(Data provided Opens)
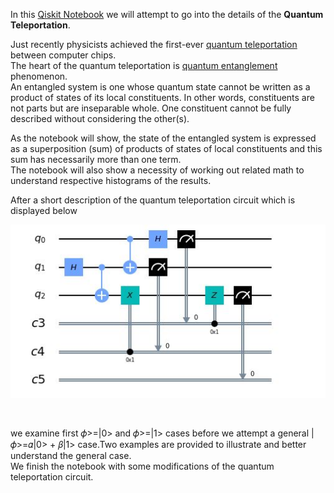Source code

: In this [Qiskit
Notebook](https://github.com/samlip-blip/quantum_teleportation/blob/master/QuantumTeleportation.ipynb)
we will attempt to go into the details of the **Quantum Teleportation**.

Just recently physicists achieved the first-ever [quantum
teleportation](https://www.nature.com/articles/s41567-019-0727-x) between
computer chips.  
The heart of the quantum teleportation is [quantum
entanglement](https://en.wikipedia.org/wiki/Quantum_entanglement) phenomenon.  
An entangled system is one whose quantum state cannot be written as a product of
states of its local constituents. In other words, constituents are not parts but
are inseparable whole. One constituent cannot be fully described without
considering the other(s).

As the notebook will show, the state of the entangled system is expressed as a
superposition (sum) of products of states of local constituents and this sum has
necessarily more than one term.  
The notebook will also show a necessity of working out related math to
understand respective histograms of the results.

After a short description of the quantum teleportation circuit which is
displayed below

![](../images/QuantumTeleportationCircuit.JPG)

 

we examine first 𝜙\>=\|0\> and 𝜙\>=\|1\> cases before we attempt a general
\|𝜙\>=𝛼\|0\> + 𝛽\|1\> case.Two examples are provided to illustrate and better
understand the general case.  
We finish the notebook with some modifications of the quantum teleportation
circuit.

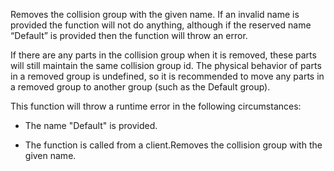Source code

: Removes the collision group with the given name. If an invalid name is provided the function will not do anything, although if the reserved name “Default” is provided then the function will throw an error.

If there are any parts in the collision group when it is removed, these parts will still maintain the same collision group id. The physical behavior of parts in a removed group is undefined, so it is recommended to move any parts in a removed group to another group (such as the Default group).

This function will throw a runtime error in the following circumstances:

* The name "Default" is provided.

* The function is called from a client.Removes the collision group with the given name.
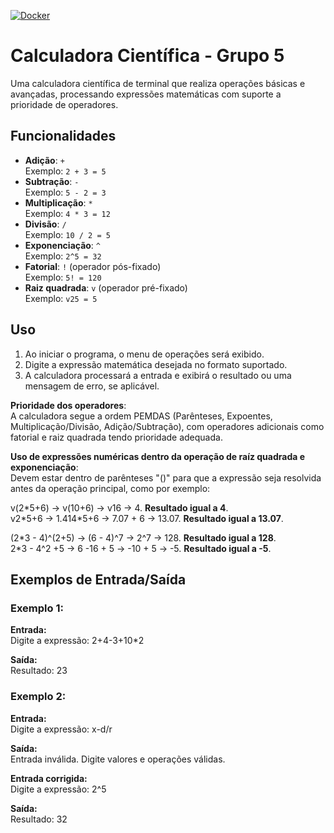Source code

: [![Docker](https://github.com/thiagoricardop/grupo5/actions/workflows/docker-build.yml/badge.svg)](https://github.com/thiagoricardop/grupo5/actions/workflows/docker-build.yml)

# Calculadora Científica - Grupo 5

Uma calculadora científica de terminal que realiza operações básicas e avançadas, processando expressões matemáticas com suporte a prioridade de operadores.

## Funcionalidades

- **Adição**: `+`  
  Exemplo: `2 + 3 = 5`
- **Subtração**: `-`  
  Exemplo: `5 - 2 = 3`
- **Multiplicação**: `*`  
  Exemplo: `4 * 3 = 12`
- **Divisão**: `/`  
  Exemplo: `10 / 2 = 5`
- **Exponenciação**: `^`  
  Exemplo: `2^5 = 32`
- **Fatorial**: `!` (operador pós-fixado)  
  Exemplo: `5! = 120`
- **Raiz quadrada**: `v` (operador pré-fixado)  
  Exemplo: `v25 = 5`

## Uso

1. Ao iniciar o programa, o menu de operações será exibido.
2. Digite a expressão matemática desejada no formato suportado.
3. A calculadora processará a entrada e exibirá o resultado ou uma mensagem de erro, se aplicável.

**Prioridade dos operadores**:  
A calculadora segue a ordem PEMDAS (Parênteses, Expoentes, Multiplicação/Divisão, Adição/Subtração), com operadores adicionais como fatorial e raiz quadrada tendo prioridade adequada.

**Uso de expressões numéricas dentro da operação de raíz quadrada e exponenciação**:  
Devem estar dentro de parênteses "()" para que a expressão seja resolvida antes da operação principal, como por exemplo:

v(2\*5+6) -> v(10+6) -> v16 -> 4. **Resultado igual a 4**.  
v2\*5+6 -> 1.414\*5+6 -> 7.07 + 6 -> 13.07. **Resultado igual a 13.07**.

(2\*3 - 4)^(2+5) -> (6 - 4)^7 -> 2^7 -> 128. **Resultado igual a 128**.  
2\*3 - 4^2 +5 -> 6 -16 + 5 -> -10 + 5 -> -5. **Resultado igual a -5**. 

## Exemplos de Entrada/Saída

### Exemplo 1:
**Entrada:**  
Digite a expressão: 2+4-3+10*2

**Saída:**  
Resultado: 23

### Exemplo 2:
**Entrada:**  
Digite a expressão: x-d/r

**Saída:**  
Entrada inválida. Digite valores e operações válidas.

**Entrada corrigida:**  
Digite a expressão: 2^5

**Saída:**  
Resultado: 32
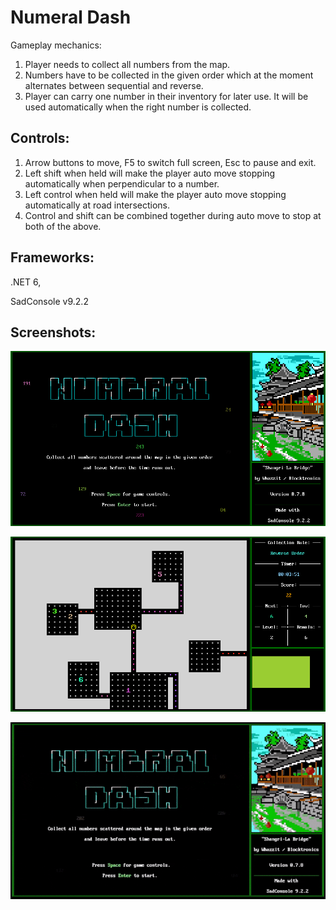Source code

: # Numeral Dash
Gameplay mechanics:
1. Player needs to collect all numbers from the map.
2. Numbers have to be collected in the given order which at the moment alternates between sequential and reverse.
3. Player can carry one number in their inventory for later use. It will be used automatically when the right number is collected.

## Controls:

1. Arrow buttons to move, F5 to switch full screen, Esc to pause and exit.
2. Left shift when held will make the player auto move stopping automatically when perpendicular to a number.
3. Left control when held will make the player auto move stopping automatically at road intersections.
4. Control and shift can be combined together during auto move to stop at both of the above.

## Frameworks:

.NET 6,

SadConsole v9.2.2

## Screenshots:

<p align="center" style="margin-bottom: 0px !important;">
  <img width="800" src="/ScreenShots/title.png" alt="Title Screen" align="center">
  <br><br>
  <img width="800" src="/ScreenShots/gameplay.png" alt="Gameplay" align="center">
  <br><br>
  <img width="800" src="/ScreenShots/gameplay.gif" alt="Gameplay" align="center">
</p>
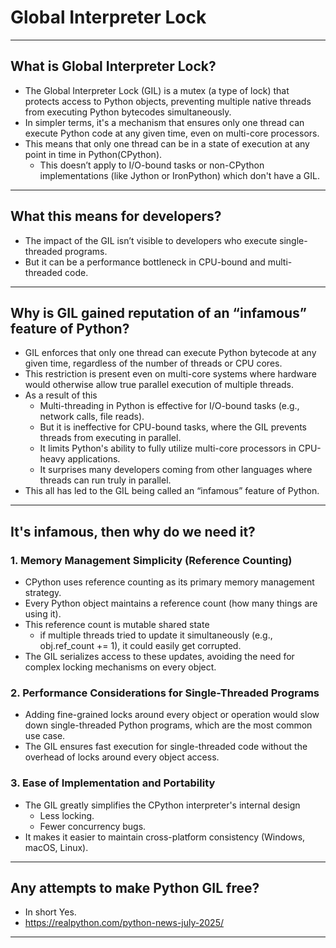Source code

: # Global Interpreter Lock

---

## What is Global Interpreter Lock?

- The Global Interpreter Lock (GIL) is a mutex (a type of lock) that protects access to Python objects, preventing multiple
native threads from executing Python bytecodes simultaneously.
- In simpler terms, it's a mechanism that ensures only one thread can execute Python code at any given time, even on
multi-core processors.
- This means that only one thread can be in a state of execution at any point in time in Python(CPython).
    - This doesn’t apply to I/O-bound tasks or non-CPython implementations (like Jython or IronPython) which don't have a GIL.

---

## What this means for developers?

- The impact of the GIL isn’t visible to developers who execute single-threaded programs. 
- But it can be a performance bottleneck in CPU-bound and multi-threaded code.

---

## Why is GIL gained reputation of an “infamous” feature of Python?

- GIL enforces that only one thread can execute Python bytecode at any given time, regardless of the number of threads or
CPU cores.
- This restriction is present even on multi-core systems where hardware would otherwise allow true parallel execution of
multiple threads.
- As a result of this
    - Multi-threading in Python is effective for I/O-bound tasks (e.g., network calls, file reads).
    - But it is ineffective for CPU-bound tasks, where the GIL prevents threads from executing in parallel.
    - It limits Python's ability to fully utilize multi-core processors in CPU-heavy applications.
    - It surprises many developers coming from other languages where threads can run truly in parallel.
- This all has led to the GIL being called an “infamous” feature of Python.

---

## It's infamous, then why do we need it?

### 1. Memory Management Simplicity (Reference Counting)
- CPython uses reference counting as its primary memory management strategy.
- Every Python object maintains a reference count (how many things are using it).
- This reference count is mutable shared state
    - if multiple threads tried to update it simultaneously (e.g., obj.ref_count += 1), it could easily get corrupted.
- The GIL serializes access to these updates, avoiding the need for complex locking mechanisms on every object.

### 2. Performance Considerations for Single-Threaded Programs
- Adding fine-grained locks around every object or operation would slow down single-threaded Python programs, which are the most common use case.
- The GIL ensures fast execution for single-threaded code without the overhead of locks around every object access.

### 3. Ease of Implementation and Portability
- The GIL greatly simplifies the CPython interpreter's internal design
    - Less locking.
    - Fewer concurrency bugs.
- It makes it easier to maintain cross-platform consistency (Windows, macOS, Linux).

---

## Any attempts to make Python GIL free?
- In short Yes.
- https://realpython.com/python-news-july-2025/

---


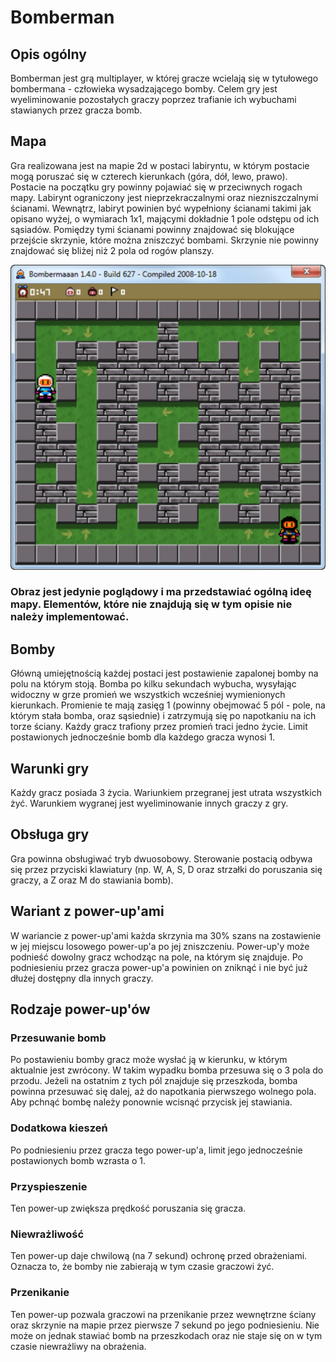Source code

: # Bomberman

## Opis ogólny

Bomberman jest grą multiplayer, w której gracze wcielają się w tytułowego bombermana - człowieka wysadzającego bomby. Celem gry jest wyeliminowanie pozostałych graczy poprzez trafianie ich wybuchami stawianych przez gracza bomb.

## Mapa

Gra realizowana jest na mapie 2d w postaci labiryntu, w którym postacie mogą poruszać się w czterech kierunkach (góra, dół, lewo, prawo). Postacie na początku gry powinny pojawiać się w przeciwnych rogach mapy. Labirynt ograniczony jest nieprzekraczalnymi oraz niezniszczalnymi ścianami. Wewnątrz, labiryt powinien być wypełniony ścianami takimi jak opisano wyżej, o wymiarach 1x1, mającymi dokładnie 1 pole odstępu od ich sąsiadów. Pomiędzy tymi ścianami powinny znajdować się blokujące przejście skrzynie, które można zniszczyć bombami. Skrzynie nie powinny znajdować się bliżej niż 2 pola od rogów planszy.


<img src="Mapa.jpg"/>

### Obraz jest jedynie poglądowy i ma przedstawiać ogólną ideę mapy. Elementów, które nie znajdują się w tym opisie nie należy implementować. 

## Bomby

Główną umiejętnością każdej postaci jest postawienie zapalonej bomby na polu na którym stoją. Bomba po kilku sekundach wybucha, wysyłając widoczny w grze promień we wszystkich wcześniej wymienionych kierunkach. Promienie te mają zasięg 1 (powinny obejmować 5 pól - pole, na którym stała bomba, oraz sąsiednie) i zatrzymują się po napotkaniu na ich torze ściany. Każdy gracz trafiony przez promień traci jedno życie. Limit postawionych jednocześnie bomb dla każdego gracza wynosi 1.

## Warunki gry

Każdy gracz posiada 3 życia. Wariunkiem przegranej jest utrata wszystkich żyć. Warunkiem wygranej jest wyeliminowanie innych graczy z gry.

## Obsługa gry

Gra powinna obsługiwać tryb dwuosobowy. Sterowanie postacią odbywa się przez przyciski klawiatury (np. W, A, S, D oraz strzałki do poruszania się graczy, a Z oraz M do stawiania bomb).

## Wariant z power-up'ami

W wariancie z power-up'ami każda skrzynia ma 30% szans na zostawienie w jej miejscu losowego power-up'a po jej zniszczeniu. Power-up'y może podnieść dowolny gracz wchodząc na pole, na którym się znajduje. Po podniesieniu przez gracza power-up'a powinien on zniknąć i nie być już dłużej dostępny dla innych graczy. 

## Rodzaje power-up'ów

### Przesuwanie bomb

Po postawieniu bomby gracz może wysłać ją w kierunku, w którym aktualnie jest zwrócony. W takim wypadku bomba przesuwa się o 3 pola do przodu. Jeżeli na ostatnim z tych pól znajduje się przeszkoda, bomba powinna przesuwać się dalej, aż do napotkania pierwszego wolnego pola. Aby pchnąć bombę należy ponownie wcisnąć przycisk jej stawiania.

### Dodatkowa kieszeń

Po podniesieniu przez gracza tego power-up'a, limit jego jednocześnie postawionych bomb wzrasta o 1.

### Przyspieszenie

Ten power-up zwiększa prędkość poruszania się gracza.

### Niewrażliwość

Ten power-up daje chwilową (na 7 sekund) ochronę przed obrażeniami. Oznacza to, że bomby nie zabierają w tym czasie graczowi żyć.

### Przenikanie

Ten power-up pozwala graczowi na przenikanie przez wewnętrzne ściany oraz skrzynie na mapie przez pierwsze 7 sekund po jego podniesieniu. Nie może on jednak stawiać bomb na przeszkodach oraz nie staje się on w tym czasie niewrażliwy na obrażenia. 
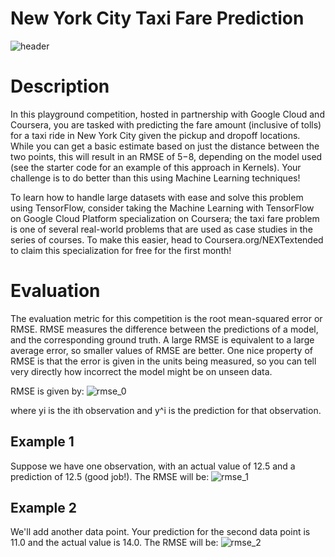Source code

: # New York City Taxi Fare Prediction
![header](https://github.com/JamesSuryaPutra/New-York-City-Taxi-Fare-Prediction/assets/155945814/68f87339-8fb6-4cf7-806b-11fa222a115c)

# Description
In this playground competition, hosted in partnership with Google Cloud and Coursera, you are tasked with predicting the fare amount (inclusive of tolls) for a taxi ride in New York City given the pickup and dropoff locations. While you can get a basic estimate based on just the distance between the two points, this will result in an RMSE of $5-$8, depending on the model used (see the starter code for an example of this approach in Kernels). Your challenge is to do better than this using Machine Learning techniques!

To learn how to handle large datasets with ease and solve this problem using TensorFlow, consider taking the Machine Learning with TensorFlow on Google Cloud Platform specialization on Coursera; the taxi fare problem is one of several real-world problems that are used as case studies in the series of courses. To make this easier, head to Coursera.org/NEXTextended to claim this specialization for free for the first month!

# Evaluation
The evaluation metric for this competition is the root mean-squared error or RMSE. RMSE measures the difference between the predictions of a model, and the corresponding ground truth. A large RMSE is equivalent to a large average error, so smaller values of RMSE are better. One nice property of RMSE is that the error is given in the units being measured, so you can tell very directly how incorrect the model might be on unseen data.

RMSE is given by:
![rmse_0](https://github.com/JamesSuryaPutra/New-York-City-Taxi-Fare-Prediction/assets/155945814/aebf99cb-d3b4-49ee-aad5-518a24b3cb71)

where yi is the ith observation and y^i is the prediction for that observation. 

## Example 1
Suppose we have one observation, with an actual value of 12.5 and a prediction of 12.5 (good job!). The RMSE will be:
![rmse_1](https://github.com/JamesSuryaPutra/New-York-City-Taxi-Fare-Prediction/assets/155945814/bff371c8-8999-4797-bd84-5ed5952565ba)

## Example 2
We'll add another data point. Your prediction for the second data point is 11.0 and the actual value is 14.0. The RMSE will be:
![rmse_2](https://github.com/JamesSuryaPutra/New-York-City-Taxi-Fare-Prediction/assets/155945814/5ca94c11-b234-4f3d-9e65-3b6e8fb68a47)

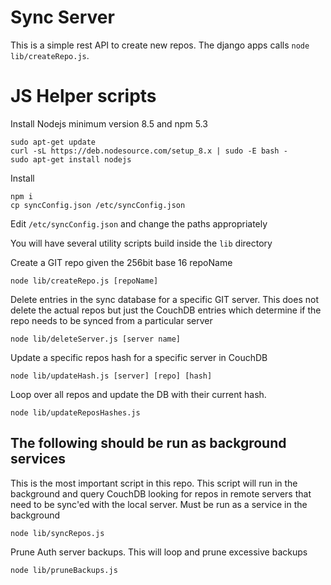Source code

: # Sync Server

This is a simple rest API to create new repos. The django apps calls
`node lib/createRepo.js`. 

# JS Helper scripts

Install Nodejs minimum version 8.5 and npm 5.3

    sudo apt-get update
    curl -sL https://deb.nodesource.com/setup_8.x | sudo -E bash -
    sudo apt-get install nodejs

Install

    npm i
    cp syncConfig.json /etc/syncConfig.json

Edit `/etc/syncConfig.json` and change the paths appropriately

You will have several utility scripts build inside the `lib` directory

Create a GIT repo given the 256bit base 16 repoName

    node lib/createRepo.js [repoName]

Delete entries in the sync database for a specific GIT server. This does not delete the actual repos but just the CouchDB entries which determine if the repo needs to be synced from a particular server

    node lib/deleteServer.js [server name]

Update a specific repos hash for a specific server in CouchDB

    node lib/updateHash.js [server] [repo] [hash]

Loop over all repos and update the DB with their current hash.

    node lib/updateReposHashes.js

## The following should be run as background services

This is the most important script in this repo. This script will run in the background and query CouchDB looking for repos in remote servers that need to be sync'ed with the local server. Must be run as a service in the background

    node lib/syncRepos.js

Prune Auth server backups. This will loop and prune excessive backups

    node lib/pruneBackups.js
(Data provided Closes)
▶ Work instruction
Beginning with the line above that contains "Taxi Fare Prediction", copy each line exactly up to and including the line that contains "# Evaluation", and go no further.

▶ Worked solution
: # New York City Taxi Fare Prediction
![header](https://github.com/JamesSuryaPutra/New-York-City-Taxi-Fare-Prediction/assets/155945814/68f87339-8fb6-4cf7-806b-11fa222a115c)

# Description
In this playground competition, hosted in partnership with Google Cloud and Coursera, you are tasked with predicting the fare amount (inclusive of tolls) for a taxi ride in New York City given the pickup and dropoff locations. While you can get a basic estimate based on just the distance between the two points, this will result in an RMSE of $5-$8, depending on the model used (see the starter code for an example of this approach in Kernels). Your challenge is to do better than this using Machine Learning techniques!

To learn how to handle large datasets with ease and solve this problem using TensorFlow, consider taking the Machine Learning with TensorFlow on Google Cloud Platform specialization on Coursera; the taxi fare problem is one of several real-world problems that are used as case studies in the series of courses. To make this easier, head to Coursera.org/NEXTextended to claim this specialization for free for the first month!

# Evaluation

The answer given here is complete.